Further, the County moved to strike the exhibits attached to M2J1’s motion for summary
judgment because they were not authenticated by an affidavit.
{¶ 39} The Oppmann appellees’ motion for summary judgment raised the issue of
the statute of limitations, and argued that the claims were barred because the County was
on notice as of July 28, 2008, of possible fraudulent conduct and wrongdoing. Attached
to the Oppmann appellees’ motion for summary judgment was an affidavit from the
Oppmann appellees’ counsel stating that he discovered several news articles pertaining to
the allegations of fraud concerning the Ameritrust site by simply using the search term
“Dimora Search Warrant.” Those articles were incorporated as exhibits to his affidavit,
and included the July 29, 2008 article from the Cleveland Plain Dealer containing the link
to the Dimora search warrant. Also attached to the motion for summary judgment was an
affidavit from Barbara Allen, the office manager for the Oppmann appellees. Allen
testified as to the circumstances surrounding the sale of the parking garage, and
authenticated several documents related to such sale.
14.
{¶ 40} The County filed its opposition to the Oppmann appellees’ motion for
summary judgment. In addition, the County moved to strike the affidavits attached to the
motion for summary judgment on the grounds that the affidavits were not made on
personal knowledge. The Oppmann appellees opposed the motion to strike, and the
County filed a reply in support of its motion.
{¶ 41} Finally, the MEV appellees renewed their motion to dismiss, noting that it
did not require reference to any outside materials. As with their previous motion, the
MEV appellees argued that the County had not alleged any facts that would subject them
to liability.
{¶ 42} The County opposed the MEV appellees’ motion to dismiss, arguing that
the complaint was sufficient to state claims against the MEV appellees.

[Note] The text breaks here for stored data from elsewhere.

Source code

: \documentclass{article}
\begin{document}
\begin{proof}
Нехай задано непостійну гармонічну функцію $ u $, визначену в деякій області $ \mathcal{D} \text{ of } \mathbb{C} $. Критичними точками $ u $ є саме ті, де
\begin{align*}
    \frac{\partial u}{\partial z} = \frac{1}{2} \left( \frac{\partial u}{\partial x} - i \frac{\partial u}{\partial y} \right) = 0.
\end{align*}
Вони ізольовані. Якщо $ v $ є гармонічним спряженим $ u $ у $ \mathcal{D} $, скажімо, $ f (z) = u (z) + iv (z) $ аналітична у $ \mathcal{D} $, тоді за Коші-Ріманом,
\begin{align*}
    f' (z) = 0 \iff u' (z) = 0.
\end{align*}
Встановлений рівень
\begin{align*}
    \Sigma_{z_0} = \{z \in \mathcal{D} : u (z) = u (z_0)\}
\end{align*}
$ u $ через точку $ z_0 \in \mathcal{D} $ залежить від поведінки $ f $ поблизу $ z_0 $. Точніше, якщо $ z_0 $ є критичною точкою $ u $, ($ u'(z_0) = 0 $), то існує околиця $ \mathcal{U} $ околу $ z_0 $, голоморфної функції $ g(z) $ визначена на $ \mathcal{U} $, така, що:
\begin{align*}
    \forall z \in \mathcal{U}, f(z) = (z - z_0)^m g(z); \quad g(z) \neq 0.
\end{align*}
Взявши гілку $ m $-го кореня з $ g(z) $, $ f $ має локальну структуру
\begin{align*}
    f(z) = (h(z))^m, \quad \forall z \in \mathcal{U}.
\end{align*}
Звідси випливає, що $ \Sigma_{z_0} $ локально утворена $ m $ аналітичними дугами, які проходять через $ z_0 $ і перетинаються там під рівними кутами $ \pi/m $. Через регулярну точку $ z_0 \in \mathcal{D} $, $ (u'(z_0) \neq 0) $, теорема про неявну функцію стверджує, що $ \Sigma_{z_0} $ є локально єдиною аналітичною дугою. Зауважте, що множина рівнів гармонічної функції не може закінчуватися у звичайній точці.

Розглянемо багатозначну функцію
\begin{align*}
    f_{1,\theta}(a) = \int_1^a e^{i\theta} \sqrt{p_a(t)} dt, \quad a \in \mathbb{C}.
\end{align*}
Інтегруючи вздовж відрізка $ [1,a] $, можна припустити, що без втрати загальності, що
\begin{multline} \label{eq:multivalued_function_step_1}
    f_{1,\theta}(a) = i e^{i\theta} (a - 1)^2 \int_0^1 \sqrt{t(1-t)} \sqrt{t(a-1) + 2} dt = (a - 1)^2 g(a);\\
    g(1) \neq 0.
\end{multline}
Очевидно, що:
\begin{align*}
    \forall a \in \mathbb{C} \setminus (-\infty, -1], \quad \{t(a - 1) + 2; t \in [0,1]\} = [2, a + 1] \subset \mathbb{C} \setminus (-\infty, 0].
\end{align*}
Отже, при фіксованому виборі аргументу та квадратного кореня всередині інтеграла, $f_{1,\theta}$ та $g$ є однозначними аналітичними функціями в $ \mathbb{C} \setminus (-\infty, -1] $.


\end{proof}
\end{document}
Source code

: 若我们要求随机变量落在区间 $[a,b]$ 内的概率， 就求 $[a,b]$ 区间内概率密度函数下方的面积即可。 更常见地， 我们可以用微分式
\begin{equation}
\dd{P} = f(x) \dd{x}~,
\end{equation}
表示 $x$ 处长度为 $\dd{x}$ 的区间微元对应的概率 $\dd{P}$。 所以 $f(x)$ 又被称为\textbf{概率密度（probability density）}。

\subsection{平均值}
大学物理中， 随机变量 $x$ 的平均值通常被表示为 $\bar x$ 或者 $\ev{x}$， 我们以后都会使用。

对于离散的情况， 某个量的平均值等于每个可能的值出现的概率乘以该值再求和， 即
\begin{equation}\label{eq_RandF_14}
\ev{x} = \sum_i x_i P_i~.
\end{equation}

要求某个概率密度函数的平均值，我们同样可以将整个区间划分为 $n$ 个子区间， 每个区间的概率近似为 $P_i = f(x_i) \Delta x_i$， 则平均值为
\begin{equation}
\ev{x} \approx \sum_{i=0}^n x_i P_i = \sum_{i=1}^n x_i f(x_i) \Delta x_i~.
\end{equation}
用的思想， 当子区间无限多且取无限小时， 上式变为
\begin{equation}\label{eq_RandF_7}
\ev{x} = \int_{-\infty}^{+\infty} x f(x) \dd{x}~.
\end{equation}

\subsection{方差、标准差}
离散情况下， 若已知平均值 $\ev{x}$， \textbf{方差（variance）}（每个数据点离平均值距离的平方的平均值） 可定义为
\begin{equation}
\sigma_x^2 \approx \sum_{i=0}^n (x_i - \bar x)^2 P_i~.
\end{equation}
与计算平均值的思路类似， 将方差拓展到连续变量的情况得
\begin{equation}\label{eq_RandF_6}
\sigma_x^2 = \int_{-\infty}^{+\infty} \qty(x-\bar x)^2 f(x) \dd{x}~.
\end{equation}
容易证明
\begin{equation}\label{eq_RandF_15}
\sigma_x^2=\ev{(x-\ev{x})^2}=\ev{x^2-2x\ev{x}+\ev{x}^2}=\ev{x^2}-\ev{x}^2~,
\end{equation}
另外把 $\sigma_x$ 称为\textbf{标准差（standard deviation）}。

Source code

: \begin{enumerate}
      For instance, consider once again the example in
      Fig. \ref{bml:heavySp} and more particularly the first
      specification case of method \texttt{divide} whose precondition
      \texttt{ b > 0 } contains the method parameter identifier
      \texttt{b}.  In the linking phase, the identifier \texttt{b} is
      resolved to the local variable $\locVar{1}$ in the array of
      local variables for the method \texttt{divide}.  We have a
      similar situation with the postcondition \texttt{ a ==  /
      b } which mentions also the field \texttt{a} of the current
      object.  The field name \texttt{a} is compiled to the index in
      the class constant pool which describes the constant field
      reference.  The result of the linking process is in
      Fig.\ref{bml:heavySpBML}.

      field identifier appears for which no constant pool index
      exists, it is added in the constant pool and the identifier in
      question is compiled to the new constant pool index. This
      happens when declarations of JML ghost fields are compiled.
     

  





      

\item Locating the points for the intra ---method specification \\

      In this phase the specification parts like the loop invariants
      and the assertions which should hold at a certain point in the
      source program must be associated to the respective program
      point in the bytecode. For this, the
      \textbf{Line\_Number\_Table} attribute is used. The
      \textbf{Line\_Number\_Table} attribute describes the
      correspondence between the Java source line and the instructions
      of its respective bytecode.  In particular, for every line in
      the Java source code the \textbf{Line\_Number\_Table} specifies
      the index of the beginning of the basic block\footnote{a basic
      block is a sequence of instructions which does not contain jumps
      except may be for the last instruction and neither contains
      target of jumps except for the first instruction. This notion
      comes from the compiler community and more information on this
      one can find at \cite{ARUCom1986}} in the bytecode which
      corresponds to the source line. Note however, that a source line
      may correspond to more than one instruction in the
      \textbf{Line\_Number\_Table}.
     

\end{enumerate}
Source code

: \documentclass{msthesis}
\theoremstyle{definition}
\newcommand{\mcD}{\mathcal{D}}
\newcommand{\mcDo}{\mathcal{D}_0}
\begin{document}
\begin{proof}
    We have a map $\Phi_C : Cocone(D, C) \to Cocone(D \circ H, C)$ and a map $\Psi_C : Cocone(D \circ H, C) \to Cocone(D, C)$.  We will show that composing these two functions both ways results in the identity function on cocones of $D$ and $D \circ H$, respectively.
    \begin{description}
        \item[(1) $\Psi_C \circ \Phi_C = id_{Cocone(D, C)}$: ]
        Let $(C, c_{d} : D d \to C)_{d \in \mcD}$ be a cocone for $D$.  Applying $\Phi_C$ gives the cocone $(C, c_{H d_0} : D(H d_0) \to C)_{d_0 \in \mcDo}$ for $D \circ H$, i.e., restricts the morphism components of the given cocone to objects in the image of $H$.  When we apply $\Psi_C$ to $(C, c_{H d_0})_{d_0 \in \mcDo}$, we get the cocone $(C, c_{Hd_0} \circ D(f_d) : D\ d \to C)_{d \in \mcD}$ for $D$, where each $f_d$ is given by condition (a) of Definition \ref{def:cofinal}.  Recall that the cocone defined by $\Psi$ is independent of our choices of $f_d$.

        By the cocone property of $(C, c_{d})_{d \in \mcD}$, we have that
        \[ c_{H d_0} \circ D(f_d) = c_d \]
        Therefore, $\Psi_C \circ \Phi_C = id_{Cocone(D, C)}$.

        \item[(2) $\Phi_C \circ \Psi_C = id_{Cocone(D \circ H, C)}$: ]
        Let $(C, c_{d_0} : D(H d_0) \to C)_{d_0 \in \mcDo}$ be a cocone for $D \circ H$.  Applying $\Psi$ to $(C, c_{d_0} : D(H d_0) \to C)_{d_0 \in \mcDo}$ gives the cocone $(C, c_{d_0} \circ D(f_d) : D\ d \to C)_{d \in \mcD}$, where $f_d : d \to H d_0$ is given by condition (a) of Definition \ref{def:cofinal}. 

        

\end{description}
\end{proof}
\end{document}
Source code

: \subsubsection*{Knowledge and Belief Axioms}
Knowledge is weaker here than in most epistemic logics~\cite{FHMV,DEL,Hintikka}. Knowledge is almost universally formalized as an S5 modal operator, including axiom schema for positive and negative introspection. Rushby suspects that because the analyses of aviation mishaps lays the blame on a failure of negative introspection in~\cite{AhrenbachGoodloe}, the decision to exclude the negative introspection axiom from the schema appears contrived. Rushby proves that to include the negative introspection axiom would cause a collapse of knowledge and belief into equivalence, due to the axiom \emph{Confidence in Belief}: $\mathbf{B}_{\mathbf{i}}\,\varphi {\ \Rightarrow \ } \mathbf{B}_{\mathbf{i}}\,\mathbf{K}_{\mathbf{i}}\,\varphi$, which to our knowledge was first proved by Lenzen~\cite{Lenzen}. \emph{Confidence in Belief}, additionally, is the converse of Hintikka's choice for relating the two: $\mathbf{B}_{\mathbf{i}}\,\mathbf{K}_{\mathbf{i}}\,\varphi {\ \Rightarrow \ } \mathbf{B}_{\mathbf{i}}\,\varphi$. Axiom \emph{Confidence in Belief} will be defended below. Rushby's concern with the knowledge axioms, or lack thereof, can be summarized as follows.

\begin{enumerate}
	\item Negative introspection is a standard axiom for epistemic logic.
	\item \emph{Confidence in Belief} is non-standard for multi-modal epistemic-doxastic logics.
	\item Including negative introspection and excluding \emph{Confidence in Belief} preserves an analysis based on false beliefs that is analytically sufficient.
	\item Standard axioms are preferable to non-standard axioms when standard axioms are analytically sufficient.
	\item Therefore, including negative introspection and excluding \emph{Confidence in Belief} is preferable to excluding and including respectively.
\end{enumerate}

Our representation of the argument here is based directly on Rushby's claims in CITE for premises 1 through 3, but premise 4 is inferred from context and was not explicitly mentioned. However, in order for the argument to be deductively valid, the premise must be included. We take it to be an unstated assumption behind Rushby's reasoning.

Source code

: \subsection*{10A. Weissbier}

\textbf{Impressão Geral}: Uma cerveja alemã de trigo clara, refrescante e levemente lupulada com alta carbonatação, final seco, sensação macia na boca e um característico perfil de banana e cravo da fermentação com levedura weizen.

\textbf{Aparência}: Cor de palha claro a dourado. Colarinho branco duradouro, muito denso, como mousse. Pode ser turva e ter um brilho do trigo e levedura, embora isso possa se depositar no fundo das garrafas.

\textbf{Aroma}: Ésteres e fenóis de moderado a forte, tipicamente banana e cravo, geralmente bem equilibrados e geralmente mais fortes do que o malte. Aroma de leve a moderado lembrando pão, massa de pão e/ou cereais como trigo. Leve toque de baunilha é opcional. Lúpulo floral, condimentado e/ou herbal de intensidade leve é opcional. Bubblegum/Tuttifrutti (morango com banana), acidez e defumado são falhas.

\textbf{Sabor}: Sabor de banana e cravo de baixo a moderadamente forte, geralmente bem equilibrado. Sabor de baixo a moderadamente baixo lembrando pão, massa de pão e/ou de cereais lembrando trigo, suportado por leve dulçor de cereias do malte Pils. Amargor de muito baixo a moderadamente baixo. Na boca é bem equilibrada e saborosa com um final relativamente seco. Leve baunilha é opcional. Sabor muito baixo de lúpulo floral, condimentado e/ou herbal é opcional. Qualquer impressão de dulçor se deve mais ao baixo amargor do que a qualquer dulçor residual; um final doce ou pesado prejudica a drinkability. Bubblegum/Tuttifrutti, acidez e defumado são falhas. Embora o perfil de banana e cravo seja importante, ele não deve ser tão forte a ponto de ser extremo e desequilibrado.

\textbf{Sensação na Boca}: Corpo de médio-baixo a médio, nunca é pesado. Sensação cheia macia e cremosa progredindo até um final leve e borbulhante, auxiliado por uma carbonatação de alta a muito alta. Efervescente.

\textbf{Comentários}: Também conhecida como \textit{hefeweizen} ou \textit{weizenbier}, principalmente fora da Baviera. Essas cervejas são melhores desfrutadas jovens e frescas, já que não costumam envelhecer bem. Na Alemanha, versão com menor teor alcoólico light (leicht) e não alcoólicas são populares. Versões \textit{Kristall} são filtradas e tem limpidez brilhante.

{¶ 43} On January 26, 2016, the trial court entered its judgment upon all of the
motions. The court began with the Oppmann appellees’ motion for summary judgment
and the County’s motion to strike the attached affidavits. Regarding the motion to strike,
the trial court found that Allen’s affidavit satisfied the personal knowledge requirement
by virtue of her position as the records custodian for the Oppmann appellees, as well as
her statement that she has personal knowledge of the Oppmann appellees’ business
records. Thus, the trial court overruled the County’s motion to strike Allen’s affidavit.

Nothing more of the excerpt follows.